Comparison of RandomForest with SMOTE vs Augmented Data
In this blog I'd like to show the difference deep tabular augmentation can have when training a Random Forest on a highly biased data base. In this case, we have a look at credit card fraud, where fraud itself is is way less represented than non-fraud. I want to compare the popular SMOTE technique with the Deep Learning Augmentation.
import pandas as pd
import numpy as np
import torch
from torch import nn
from torch import optim
from sklearn.preprocessing import StandardScaler
from functools import partial
import mlprepare as mlp
import deep_tabular_augmentation as dta
from sklearn.model_selection import train_test_split
from sklearn.ensemble import RandomForestClassifier
from sklearn.metrics import confusion_matrix
device = torch.device('cuda' if torch.cuda.is_available() else 'cpu')
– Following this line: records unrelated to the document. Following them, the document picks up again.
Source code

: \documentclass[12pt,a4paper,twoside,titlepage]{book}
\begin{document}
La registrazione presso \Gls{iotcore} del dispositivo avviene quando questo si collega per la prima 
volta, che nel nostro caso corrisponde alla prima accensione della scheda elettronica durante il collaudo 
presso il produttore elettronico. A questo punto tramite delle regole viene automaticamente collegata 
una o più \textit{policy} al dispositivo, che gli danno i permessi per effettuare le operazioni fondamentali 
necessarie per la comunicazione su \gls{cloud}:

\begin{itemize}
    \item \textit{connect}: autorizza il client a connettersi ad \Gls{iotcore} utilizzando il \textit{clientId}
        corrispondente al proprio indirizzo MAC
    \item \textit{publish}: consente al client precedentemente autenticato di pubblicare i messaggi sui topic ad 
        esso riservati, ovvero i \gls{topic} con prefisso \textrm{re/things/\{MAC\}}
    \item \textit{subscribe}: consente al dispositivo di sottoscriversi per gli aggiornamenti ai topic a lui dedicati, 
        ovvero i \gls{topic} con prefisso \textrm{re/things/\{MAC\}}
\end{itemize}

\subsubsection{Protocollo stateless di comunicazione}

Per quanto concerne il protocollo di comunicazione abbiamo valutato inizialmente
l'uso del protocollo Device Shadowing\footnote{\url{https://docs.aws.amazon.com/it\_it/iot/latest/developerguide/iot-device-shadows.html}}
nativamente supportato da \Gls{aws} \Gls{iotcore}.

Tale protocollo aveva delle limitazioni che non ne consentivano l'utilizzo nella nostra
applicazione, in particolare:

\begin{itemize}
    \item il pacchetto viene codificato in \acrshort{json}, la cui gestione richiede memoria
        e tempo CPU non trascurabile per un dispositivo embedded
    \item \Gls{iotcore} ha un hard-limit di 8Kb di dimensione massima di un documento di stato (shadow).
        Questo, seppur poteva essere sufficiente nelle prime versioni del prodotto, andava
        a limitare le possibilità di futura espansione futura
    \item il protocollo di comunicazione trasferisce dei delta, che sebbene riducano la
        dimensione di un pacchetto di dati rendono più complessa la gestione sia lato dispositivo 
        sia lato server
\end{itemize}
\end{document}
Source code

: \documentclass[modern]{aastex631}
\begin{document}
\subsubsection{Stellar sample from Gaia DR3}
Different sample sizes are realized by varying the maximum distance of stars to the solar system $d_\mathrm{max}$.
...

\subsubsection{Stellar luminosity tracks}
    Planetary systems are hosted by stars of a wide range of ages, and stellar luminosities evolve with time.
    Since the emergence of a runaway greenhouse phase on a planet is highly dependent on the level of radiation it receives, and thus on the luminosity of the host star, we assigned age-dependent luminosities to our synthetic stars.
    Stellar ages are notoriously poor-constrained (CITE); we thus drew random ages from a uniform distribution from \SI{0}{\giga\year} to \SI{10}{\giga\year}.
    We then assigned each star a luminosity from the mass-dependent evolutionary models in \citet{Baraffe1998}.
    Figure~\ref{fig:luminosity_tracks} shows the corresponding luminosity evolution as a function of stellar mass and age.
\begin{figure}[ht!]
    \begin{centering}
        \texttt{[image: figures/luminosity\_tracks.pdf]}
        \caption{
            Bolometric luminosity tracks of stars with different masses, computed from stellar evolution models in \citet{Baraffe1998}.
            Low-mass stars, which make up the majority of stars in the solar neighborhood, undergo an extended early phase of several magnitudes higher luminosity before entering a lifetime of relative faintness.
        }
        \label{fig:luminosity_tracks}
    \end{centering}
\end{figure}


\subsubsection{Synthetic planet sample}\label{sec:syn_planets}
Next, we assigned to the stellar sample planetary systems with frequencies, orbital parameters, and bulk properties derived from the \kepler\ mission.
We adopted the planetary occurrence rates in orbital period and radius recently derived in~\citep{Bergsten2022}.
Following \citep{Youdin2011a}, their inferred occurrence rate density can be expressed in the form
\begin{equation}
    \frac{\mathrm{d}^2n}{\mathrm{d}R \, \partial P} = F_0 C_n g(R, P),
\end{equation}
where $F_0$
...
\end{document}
DATA_PATH = 'data/creditcard.csv'
df = pd.read_csv(DATA_PATH)
Let's have a short look at the data:
df.head()
Also, let's have a look of how many more non-fraud cases we have compared to fraud cases:
difference_in_class_occurences = df['Class'].value_counts()[0]-df['Class'].value_counts()[1]
difference_in_class_occurences
In order to make use of the deep tabular augmentation we need to scale the data and then use only those cases, in which class we are interested in, in this case "Class" is equal to 1.
X_train, X_test, y_train, y_test = mlp.split_df(df, dep_var='Class', test_size=0.3, split_mode='random')
x_scaler = StandardScaler()
X_train_scaled = x_scaler.fit_transform(X_train)
X_test_scaled = x_scaler.transform(X_test)
X_train_fraud = X_train_scaled[np.where(y_train==1)[0]]
X_test_fraud = X_test_scaled[np.where(y_test==1)[0]]
For our model to work we need to put our data in a DataLoader (here I use the DataBunch Class from deep data augmentation).
datasets = dta.create_datasets(X_train_fraud, y_train.values[np.where(y_train==1)], X_test_fraud, y_test.values[np.where(y_test==1)])
data = dta.DataBunch(*dta.create_loaders(datasets, bs=1024))
Now we're already good to go. We can define our Variational Encoder Architecture (here: 50->12->12->5->12->12->50) and then use the LearningRate Finder to tell us the best Learning rate:
D_in = X_train_fraud.shape[1]
VAE_arch = [50, 12, 12]
target_name = 'Class'
target_class = 1
df_cols = list(df.columns)
model = dta.Autoencoder(D_in, VAE_arch, latent_dim=5).to(device)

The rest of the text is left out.